Without copying any pictures, restate exactly the lines from the start of the records through the line containing "- Python with".

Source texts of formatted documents
————————

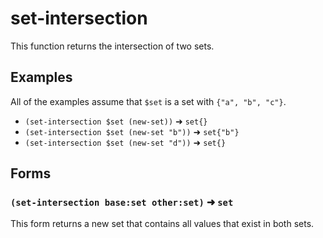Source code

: # set-intersection

This function returns the intersection of two sets.

## Examples

All of the examples assume that `$set` is a set with `{"a", "b", "c"}`.

* `(set-intersection $set (new-set))` ➜ `set{}`
* `(set-intersection $set (new-set "b"))` ➜ `set{"b"}`
* `(set-intersection $set (new-set "d"))` ➜ `set{}`

## Forms

### `(set-intersection base:set other:set)` ➜ `set`

This form returns a new set that contains all values that exist in both sets.

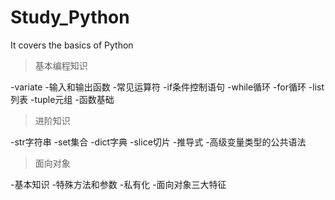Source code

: # Study_Python
It covers the basics of Python
>基本编程知识


-variate
-输入和输出函数
-常见运算符
-if条件控制语句
-while循环
-for循环
-list列表
-tuple元组
-函数基础
>进阶知识


-str字符串
-set集合
-dict字典
-slice切片
-推导式
-高级变量类型的公共语法
>面向对象


-基本知识
-特殊方法和参数
-私有化
-面向对象三大特征
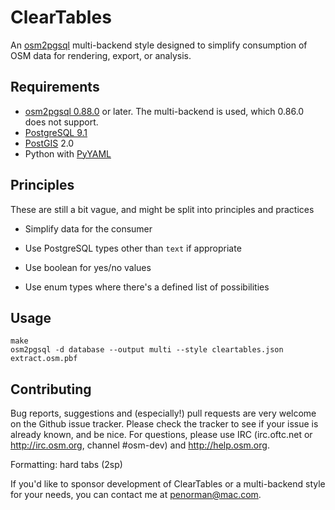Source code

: # ClearTables #

An [osm2pgsql](https://github.com/openstreetmap/osm2pgsql) multi-backend style designed to simplify consumption of OSM data for rendering, export, or analysis.

## Requirements ##

- [osm2pgsql 0.88.0](https://github.com/openstreetmap/osm2pgsql) or later. The multi-backend is used, which 0.86.0 does not support.
- [PostgreSQL 9.1](http://www.postgresql.org/)
- [PostGIS](http://postgis.net/) 2.0
- Python with [PyYAML](http://pyyaml.org/wiki/PyYAML)

## Principles ##

These are still a bit vague, and might be split into principles and practices

* Simplify data for the consumer

* Use PostgreSQL types other than `text` if appropriate

* Use boolean for yes/no values

* Use enum types where there's a defined list of possibilities

## Usage ##

    make
    osm2pgsql -d database --output multi --style cleartables.json extract.osm.pbf

## Contributing ##

Bug reports, suggestions and (especially!) pull requests are very welcome on the Github issue tracker. Please check the tracker to see if your issue is already known, and be nice. For 
questions, please use IRC (irc.oftc.net or http://irc.osm.org, channel #osm-dev) and http://help.osm.org.

Formatting: hard tabs (2sp)

If you'd like to sponsor development of ClearTables or a multi-backend style for your needs, you can contact me at penorman@mac.com.
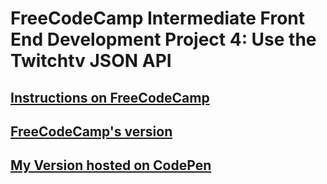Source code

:# FreeCodeCamp Intermediate Front End Development Project 4: Use the Twitchtv JSON API

## [Instructions on FreeCodeCamp](https://www.freecodecamp.org/challenges/use-the-twitchtv-json-api)

## [FreeCodeCamp's version](https://codepen.io/freeCodeCamp/full/Myvqmo)

## [My Version hosted on CodePen](https://codepen.io/leonard92/full/vKQYPq/)
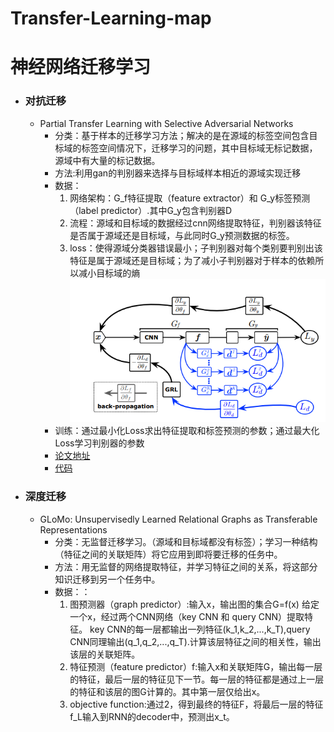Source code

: # Transfer-Learning-map
# 神经网络迁移学习
- ### 对抗迁移
  - Partial Transfer Learning with Selective Adversarial Networks
    - 分类：基于样本的迁移学习方法；解决的是在源域的标签空间包含目标域的标签空间情况下，迁移学习的问题，其中目标域无标记数据，源域中有大量的标记数据。
    - 方法:利用gan的判别器来选择与目标域样本相近的源域实现迁移
    - 数据：
        1. 网络架构：G_f特征提取（feature extractor）和 G_y标签预测（label predictor）.其中G_y包含判别器D
        2. 流程：源域和目标域的数据经过cnn网络提取特征，判别器该特征是否属于源域还是目标域，与此同时G_y预测数据的标签。
        3. loss：使得源域分类器错误最小；子判别器对每个类别要判别出该特征是属于源域还是目标域；为了减小子判别器对于样本的依赖所以减小目标域的熵
        ![](https://github.com/yang-Alice/Transfer-Learning-map/blob/master/fig/fig1.PNG)
     - 训练：通过最小化Loss求出特征提取和标签预测的参数；通过最大化Loss学习判别器的参数       
    - [论文地址](http://ise.thss.tsinghua.edu.cn/~mlong/doc/selective-adversarial-networks-cvpr18.pdf)
    - [代码](https://github.com/thuml)
- ### 深度迁移
  - GLoMo: Unsupervisedly Learned Relational Graphs as Transferable Representations
    - 分类：无监督迁移学习。（源域和目标域都没有标签）；学习一种结构（特征之间的关联矩阵）将它应用到即将要迁移的任务中。
    - 方法：用无监督的网络提取特征，并学习特征之间的关系，将这部分知识迁移到另一个任务中。
    - 数据：：
      1. 图预测器（graph predictor）:输入x，输出图的集合G=f(x) 
         给定一个x，经过两个CNN网络（key CNN 和 query CNN）提取特征。 key CNN的每一层都输出一列特征(k_1,k_2,...,k_T),query CNN同理输出(q_1,q_2,...,q_T).计算该层特征之间的相关性，输出该层的关联矩阵。
      2. 特征预测（feature predictor）f:输入x和关联矩阵G，输出每一层的特征，最后一层的特征见下一节。每一层的特征都是通过上一层的特征和该层的图G计算的。其中第一层仅给出x。
      3. objective function:通过2，得到最终的特征F，将最后一层的特征f_L输入到RNN的decoder中，预测出x_t。
         
     
    

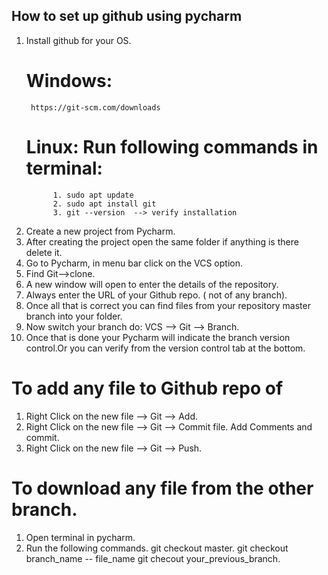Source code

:## How to set up github using pycharm
1. Install github for your OS.
	# Windows: 
		https://git-scm.com/downloads
	# Linux: Run following commands in terminal:
			 1. sudo apt update
			 2. sudo apt install git
			 3. git --version  --> verify installation
2. Create a new project from Pycharm. 
3. After creating the project open the same folder if anything is there delete it.
4. Go to Pycharm, in menu bar click on the VCS option. 
5. Find Git-->clone. 
6. A new window will open to enter the details of the repository. 
7. Always enter the URL of your Github repo. ( not of any branch). 
8. Once all that is correct you can find files from your repository master branch into your folder.
9. Now switch your branch do: VCS --> Git --> Branch. 
10. Once that is done your Pycharm will indicate the branch version control.Or you can verify from the 
	version control tab at the bottom. 

# To add any file to Github repo of 
1. Right Click on the new file --> Git --> Add.
2. Right Click on the new file --> Git --> Commit file. Add Comments and commit. 
3. Right Click on the new file --> Git --> Push.

# To download any file from the other branch.
1. Open terminal in pycharm. 
2. Run the following commands. 
	git checkout master. 
	git checkout branch_name -- file_name 
	git checout your_previous_branch. 

	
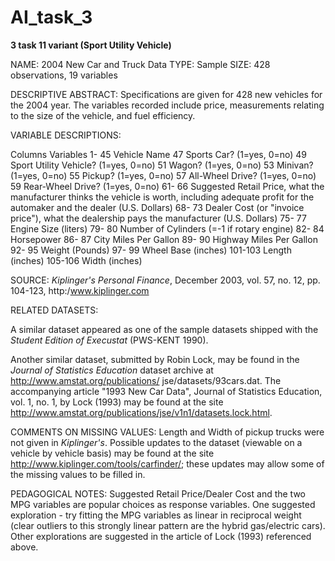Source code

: # AI_task_3
**3 task 11 variant
(Sport Utility Vehicle)**


NAME:  2004 New Car and Truck Data
TYPE:  Sample
SIZE:  428 observations, 19 variables


DESCRIPTIVE ABSTRACT:
Specifications are given for 428 new vehicles for the 2004 year. The variables recorded include price, measurements 
relating to the size of the vehicle, and fuel efficiency.


VARIABLE DESCRIPTIONS:

Columns	Variables
  1- 45	Vehicle Name
 47		Sports Car? (1=yes, 0=no)
 49		Sport Utility Vehicle? (1=yes, 0=no)
 51		Wagon? (1=yes, 0=no)
 53		Minivan? (1=yes, 0=no)
 55		Pickup? (1=yes, 0=no)
 57		All-Wheel Drive? (1=yes, 0=no)
 59		Rear-Wheel Drive? (1=yes, 0=no)
 61- 66	Suggested Retail Price, what the manufacturer thinks the
		vehicle is worth, including adequate profit for the
		automaker and the dealer (U.S. Dollars)
 68- 73	Dealer Cost (or "invoice price"), what the dealership pays
		the manufacturer (U.S. Dollars)
 75- 77	Engine Size (liters)
 79- 80	Number of Cylinders (=-1 if rotary engine)
 82- 84	Horsepower
 86- 87	City Miles Per Gallon
 89- 90	Highway Miles Per Gallon
 92- 95	Weight (Pounds)
 97- 99	Wheel Base (inches)
101-103	Length (inches)
105-106	Width (inches)


SOURCE:
_Kiplinger's Personal Finance_, December 2003, vol. 57, no. 12, pp. 104-123, http:/www.kiplinger.com 


RELATED DATASETS:

A similar dataset appeared as one of the sample datasets shipped with the _Student Edition of Execustat_ (PWS-KENT 1990).

Another similar dataset, submitted by Robin Lock, may be found in the _Journal of Statistics Education_ dataset archive at 
http://www.amstat.org/publications/ jse/datasets/93cars.dat. The accompanying article "1993 New Car Data", Journal of 
Statistics Education, vol. 1, no. 1, by Lock (1993) may be found at the site 
http://www.amstat.org/publications/jse/v1n1/datasets.lock.html.

COMMENTS ON MISSING VALUES:
Length and Width of pickup trucks were not given in _Kiplinger's_. Possible updates to the dataset (viewable on a vehicle 
by vehicle basis) may be found at the site http://www.kiplinger.com/tools/carfinder/; these updates may allow some of the 
missing values to be filled in.

PEDAGOGICAL NOTES:
Suggested Retail Price/Dealer Cost and the two MPG variables are popular choices as 
response variables. One suggested exploration - try fitting the MPG variables as linear in reciprocal weight (clear 
outliers to this strongly linear pattern are the hybrid gas/electric cars). Other explorations are suggested in the 
article of Lock (1993) referenced above.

————————

Solution for this problem:
Source code

: # set-intersection

This function returns the intersection of two sets.

## Examples

All of the examples assume that `$set` is a set with `{"a", "b", "c"}`.

* `(set-intersection $set (new-set))` ➜ `set{}`
* `(set-intersection $set (new-set "b"))` ➜ `set{"b"}`
* `(set-intersection $set (new-set "d"))` ➜ `set{}`

## Forms

### `(set-intersection base:set other:set)` ➜ `set`

This form returns a new set that contains all values that exist in both sets.

Source code

: # Study_Python
It covers the basics of Python
>基本编程知识


-variate
-输入和输出函数
-常见运算符
-if条件控制语句
-while循环
-for循环
-list列表
-tuple元组
-函数基础
>进阶知识


-str字符串
-set集合
-dict字典
-slice切片
-推导式
-高级变量类型的公共语法
>面向对象


-基本知识
-特殊方法和参数
-私有化
-面向对象三大特征
Source code

: # ClearTables #

An [osm2pgsql](https://github.com/openstreetmap/osm2pgsql) multi-backend style designed to simplify consumption of OSM data for rendering, export, or analysis.

## Requirements ##

- [osm2pgsql 0.88.0](https://github.com/openstreetmap/osm2pgsql) or later. The multi-backend is used, which 0.86.0 does not support.
- [PostgreSQL 9.1](http://www.postgresql.org/)
- [PostGIS](http://postgis.net/) 2.0
- Python with [PyYAML](http://pyyaml.org/wiki/PyYAML)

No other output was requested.